**Problem details:**
Retype exactly what appears below from the line containing "that CSGO updates." down to the line containing "- [x] [2. SwiftUI", keeping both end lines. Do not include pictures.

─── Provided entries

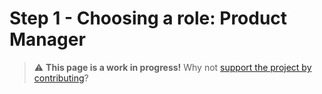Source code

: 
# Step 1 - Choosing a role: Product Manager

> ⚠️ **This page is a work in progress!** Why not [support the project by contributing](https://github.com/openupthecloud/system)?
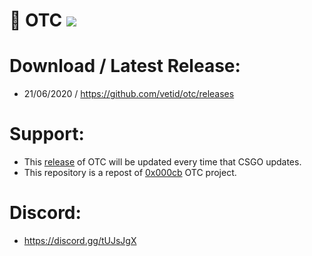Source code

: # 🔮 OTC ![](https://img.shields.io/badge/CSGO-WINDOWS-green)

# Download / Latest Release:
* 21/06/2020 / https://github.com/vetid/otc/releases

# Support:
* This [release](https://github.com/vetid/otc/releases "Release") of OTC will be updated every time that CSGO updates.
* This repository is a repost of [0x000cb](https://github.com/0x000cb "0x000cb") OTC project.

# Discord:
* https://discord.gg/tUJsJgX


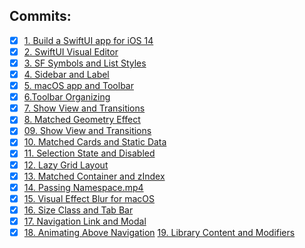 ## Commits:
- [x] [1. Build a SwiftUI app for iOS 14](https://github.com/mrgsdev/DesignCode/commit/e679ff9bac60b8175d8eb3ca7b68e2c1a5a4a92d)
- [x] [2. SwiftUI Visual Editor](https://github.com/mrgsdev/DesignCode/commit/bb48f90c03b0093556d4ad9d5ee7b5ae46f9a4a5)
- [x] [3. SF Symbols and List Styles](https://github.com/mrgsdev/DesignCode/commit/ab7005b7b2c2dc0edad8c8bf0b2d20a12877aeea)
- [x] [4. Sidebar and Label](https://github.com/mrgsdev/DesignCode/commit/4cce56b6b0b170cf7368c93f43b1920ffdc57732)
- [x] [5. macOS app and Toolbar](https://github.com/mrgsdev/DesignCode/commit/4a87eaa6abe3a33045e5d5558e1e14e7295ca8fe)
- [x] [6.Toolbar Organizing](https://github.com/mrgsdev/DesignCode/commit/719d8cff12e5e3dec8588b9345d61139032aed79)
- [x] [7. Show View and Transitions](https://github.com/mrgsdev/DesignCode/commit/7f2e9929196e0932cfae61a8ae60b35cbe835cf0)
- [x] [8. Matched Geometry Effect](https://github.com/mrgsdev/DesignCode/commit/69b6a92eea7cb126a63d16e5b87f77de3fc428d2#diff-f397b2875894ef7877c301457d2c0e09d60a69f199336446b430549bb7776a42)
- [x] [09. Show View and Transitions](https://github.com/mrgsdev/DesignCode/commit/1ac072e8defa7c992a28345468fc128541bb0797)
- [x] [10. Matched Cards and Static Data](https://github.com/mrgsdev/DesignCode/commit/d8ea5768ac30f9caa58286fc8e5a3d698c8fb075)
- [x] [11. Selection State and Disabled](https://github.com/mrgsdev/DesignCode/commit/bfcb8eb3339be33815e85b1792d8bc7ffa14ddc5)
- [x] [12. Lazy Grid Layout](https://github.com/mrgsdev/DesignCode/commit/ef74ecb7e91e1785e7b168b7b6b7f3ac6bbaab5f)
- [x] [13. Matched Container and zIndex](https://github.com/mrgsdev/DesignCode/commit/4dfd8c171f38429e3952e7949624dfeb4fd75cc1)
- [x]  [14. Passing Namespace.mp4](https://github.com/mrgsdev/DesignCode/commit/1bb57e03373f3923c23d7f7f31ea91db781bd0e8)
- [x]  [15. Visual Effect Blur for macOS](https://github.com/mrgsdev/DesignCode/commit/be17044be9b304bb75150d3d52c2124df434dafc)
- [x]  [16. Size Class and Tab Bar](https://github.com/mrgsdev/DesignCode/commit/be2104d69b8073d8be38f15e162cd2cfb76ff99a)
- [x]  [17. Navigation Link and Modal](https://github.com/mrgsdev/DesignCode/commit/f47de1a14839b0b0fc10ab2dff42986c37484d7d)
- [x]  [18. Animating Above Navigation](https://github.com/mrgsdev/DesignCode/commit/787e42e4c63604ba1fbf37d62234b688ac5d0c41)
[19. Library Content and Modifiers](https://github.com/mrgsdev/DesignCode/commit/e3544c02f43c5188166ad5a4ff57a93d95c9e3ca)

──────

**Task output:**
* This [release](https://github.com/vetid/otc/releases "Release") of OTC will be updated every time that CSGO updates.
* This repository is a repost of [0x000cb](https://github.com/0x000cb "0x000cb") OTC project.

# Discord:
* https://discord.gg/tUJsJgX


 ## Commits:
- [x] [1. Build a SwiftUI app for iOS 14](https://github.com/mrgsdev/DesignCode/commit/e679ff9bac60b8175d8eb3ca7b68e2c1a5a4a92d)
- [x] [2. SwiftUI Visual Editor](https://github.com/mrgsdev/DesignCode/commit/bb48f90c03b0093556d4ad9d5ee7b5ae46f9a4a5)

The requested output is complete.